Lawmakers say that structure leads to “tax pyramiding,” meaning the same value is taxed several times as products move from importer to wholesaler to retailer. According to the bill’s findings, this hits small and medium-sized businesses hardest and makes it harder for them to survive and grow. The bill also warns that this pattern can drive some businesses to close, concentrate market power in a few large firms and push up prices for consumers.
Senate Bill 12-62 would allow certain taxpayers subject to the gross revenue tax, whose annual gross revenues do not exceed 500,000 dollars and who are not registered under the Palau Goods and Services Tax, to deduct “qualifying local business inputs.” In simple terms, that means ordinary and necessary costs that directly help the business earn revenue, such as inventory, construction materials, fuel, utilities, transport, professional services, and maintenance supplies bought from local registered businesses.

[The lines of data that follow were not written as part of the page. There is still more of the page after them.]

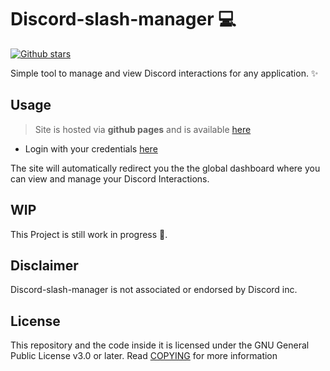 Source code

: # Discord-slash-manager 💻

[![Github stars](https://img.shields.io/github/stars/typicalninja/discord-slash-manager)](https://github.com/typicalninja/discord-slash-manager/stargazers)


Simple tool to manage and view Discord interactions for any application. ✨

## Usage

> Site is hosted via **github pages** and is available [here](https://typicalninja.github.io/discord-slash-manager/)

* Login with your credentials [here](https://typicalninja.github.io/discord-slash-manager/login)

The site will automatically redirect you the the global dashboard where you can view and 
manage your Discord Interactions.

## WIP

This Project is still work in progress 🔧.

## Disclaimer

Discord-slash-manager is not associated or endorsed by Discord inc.

## License

This repository and the code inside it is licensed under the GNU General Public License v3.0 or later. Read [COPYING](./COPYING) for more information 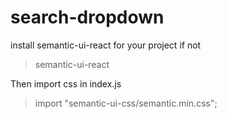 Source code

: # search-dropdown
install semantic-ui-react for your project if not


> semantic-ui-react
 
Then import css in index.js
 
>import "semantic-ui-css/semantic.min.css";
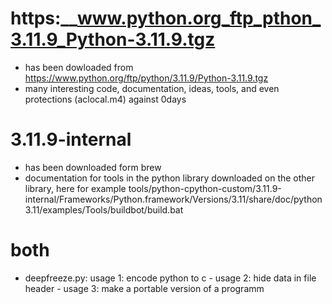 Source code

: # https:\_\_www.python.org_ftp_pthon_3.11.9_Python-3.11.9.tgz

- has been dowloaded from https://www.python.org/ftp/python/3.11.9/Python-3.11.9.tgz
- many interesting code, documentation, ideas, tools, and even protections (aclocal.m4) against 0days

# 3.11.9-internal

- has been downloaded form brew
- documentation for tools in the python library downloaded on the other library, here for example tools/python-cpython-custom/3.11.9-internal/Frameworks/Python.framework/Versions/3.11/share/doc/python3.11/examples/Tools/buildbot/build.bat

# both

- deepfreeze.py: usage 1: encode python to c - usage 2: hide data in file header - usage 3: make a portable version of a programm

Those expenses would be subtracted from gross revenues before the 4 percent tax is applied. The goal is to tax the value added by the small business, not the full amount that has already been taxed earlier in the supply chain. Lawmakers say this would make the system fairer and more “neutral,” so that tax rules do not give an automatic advantage to big, vertically integrated companies.
The bill is tightly drawn to prevent abuse. It bars deductions for goods directly imported by the taxpayer, purchases from unregistered or foreign suppliers, personal expenses, non-cash items like depreciation, and most capital spending unless future regulations say otherwise. Transactions between related parties that are not at arm’s length or lack real economic substance would also be denied.
To qualify for a deduction, a business would have to show that the expense benefited the business, came from another registered taxpayer in Palau, is backed by invoices or receipts, and was paid or incurred during the quarter in question. The burden of proof is on the taxpayer, and the Bureau of Revenue and Taxation would have power to audit and disallow deductions it finds improper, adding penalties and interest where needed.
The proposal does not change who must register for the Palau Goods and Services Tax, nor does it change GST rates or filing requirements. All people or entities under common ownership or control would be treated as a single taxpayer for the 500,000-dollar ceiling, a step meant to discourage businesses from splitting up on paper just to qualify. The Minister of Finance would write detailed regulations and monitor the financial impact, and could later recommend further legislative changes if needed.